Open SandyaS72 opened 9 years ago
TL;DR: Particular formalism aside, loss tells you how badly your model does at making a decision for a particular sample x of a random variable; risk tells you how badly your model does at making decisions overall when the samples are drawn from p, a particular random variable in your model class. (Hence the reason why R = E(L) (rough notation) makes sense as a first choice.)
My understanding is as follows:
Sample space (X): where realizations (samples) of the model random variables live, i.e. the codomain of each random variable in your model. Model (P): parameterized set of random variables, each of which has X as codomain. (Recall: a random variable is a map from the "great sample space in the sky" -> X.) Action space (A): set of all possible answers to the particular question you are asking about a particular element of X, which is a particular realization of a particular random variable in your model. Decision rule class (F = { f : X -> A }): set of all ways that your protocol could make decisions about how to assign an action to a particular element of X.
With those in mind, we then have:
Loss functional (L : X \times A \times ... -> I \subset R): a function that assesses how "good" or "bad" your decision protocol performs for a particular realization of a random variable from your model, given the true best action. So, for example, if your protocol chooses a particular decision rule f \in F, you're probably going to want L(x, a) = 0 <=> f(x) = a (Aside: it seems to me like the decision rule class should be part of the domain for L, since the particular choice of decision rule f matters for the "loss" experienced by the protocol for a particular x \in X, as the protocol is going to use f(x) as its estimate for a.)
Risk functional (R : P \times ... -> I \subset R): a function that assesses how "good" or "bad" your entire protocol is at handling samples drawn from a particular random variable in your model set. For example, an interesting finding might be that if P = {all SBM RVs} U {all ER RVs}, you prove that, for your protocol, R(x) <= R(y) whenever x \in {all SBM RVs} and y \in {all ER RVs}. Or, if P = {all SBM RVs}, you might prove that, for your protocol, R(x) <= R(y) whenever x's beta and y's beta parameters have some relation.
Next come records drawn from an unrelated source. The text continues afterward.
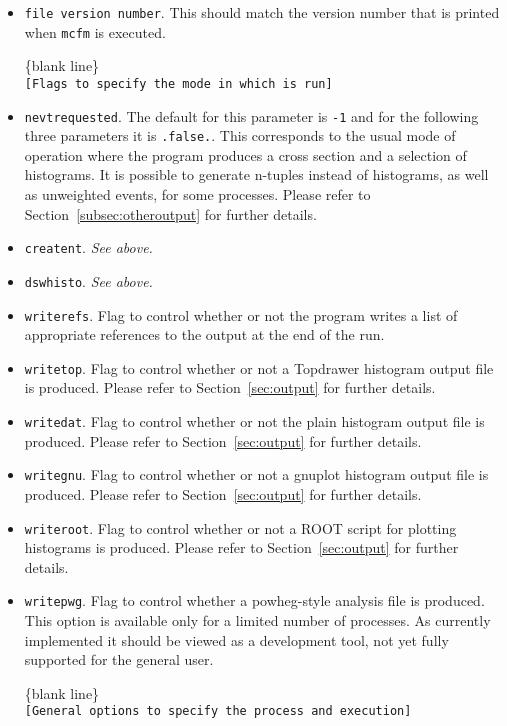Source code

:\documentclass{article}
\begin{document}
\begin{itemize}
\item {\tt file version number}. This should match the version number
that is printed when {\tt mcfm} is executed.

\begin{center}
\{blank line\} \\
{\tt [Flags to specify the mode in which \MCFM is run] }
\end{center}

\item {\tt nevtrequested}. The default for this parameter is {\tt -1} and for the following three
parameters it is {\tt .false.}.  This corresponds to the usual mode
of operation where the program produces a cross section and a selection of histograms.
It is possible to generate n-tuples instead of histograms,
as well as unweighted events, for some processes. Please refer to
Section~\ref{subsec:otheroutput} for further details.
\item {\tt creatent}. {\it See above.}
\item {\tt dswhisto}. {\it See above.}
\item {\tt writerefs}. Flag to control whether or not the program writes a list
of appropriate references to the output at the end of the run. 
\item {\tt writetop}. Flag to control whether or not a Topdrawer histogram output file
is produced. Please refer to Section~\ref{sec:output} for further details.
\item {\tt writedat}. Flag to control whether or not the plain histogram output file
is produced. Please refer to Section~\ref{sec:output} for further details.
\item {\tt writegnu}. Flag to control whether or not a gnuplot histogram output file
is produced. Please refer to Section~\ref{sec:output} for further details.
\item {\tt writeroot}. Flag to control whether or not a ROOT script for plotting
histograms is produced. Please refer to Section~\ref{sec:output} for further details.
\item {\tt writepwg}. Flag to control whether a powheg-style analysis file is produced.
This option is available only for a limited number of processes. As currently implemented it
should be viewed as a development tool, not yet fully supported for the general user.

\begin{center}
\{blank line\} \\
{\tt [General options to specify the process and execution] }
\end{center}


\end{itemize}
\end{document}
This is one end goal for decision theory: to show that a particular way of making decisions works "better overall" by some metric when the randomness of its input is of a particular "kind". To do this, you have to be able to make a judgment of how good your protocol is not just for a particular sample, but for the entire random variable.
Some reasonable risk functions I can think of off the top of my head is: minimum of the loss function, median of the loss function, variance of the loss function, interquartile range of the loss function, mode of the loss function.
Something like the minimum of the loss function makes sense to me if you own a bunch of investments, and for whatever reason, you can't afford to lose more than $x under any circumstances.
I think it can literally be any quantity as long as it makes some reasonable sense within the context of the problem.
Can someone explain what risk functional is again and give a few examples? I know we talked about the expected value of the loss function, but what else can it be defined as?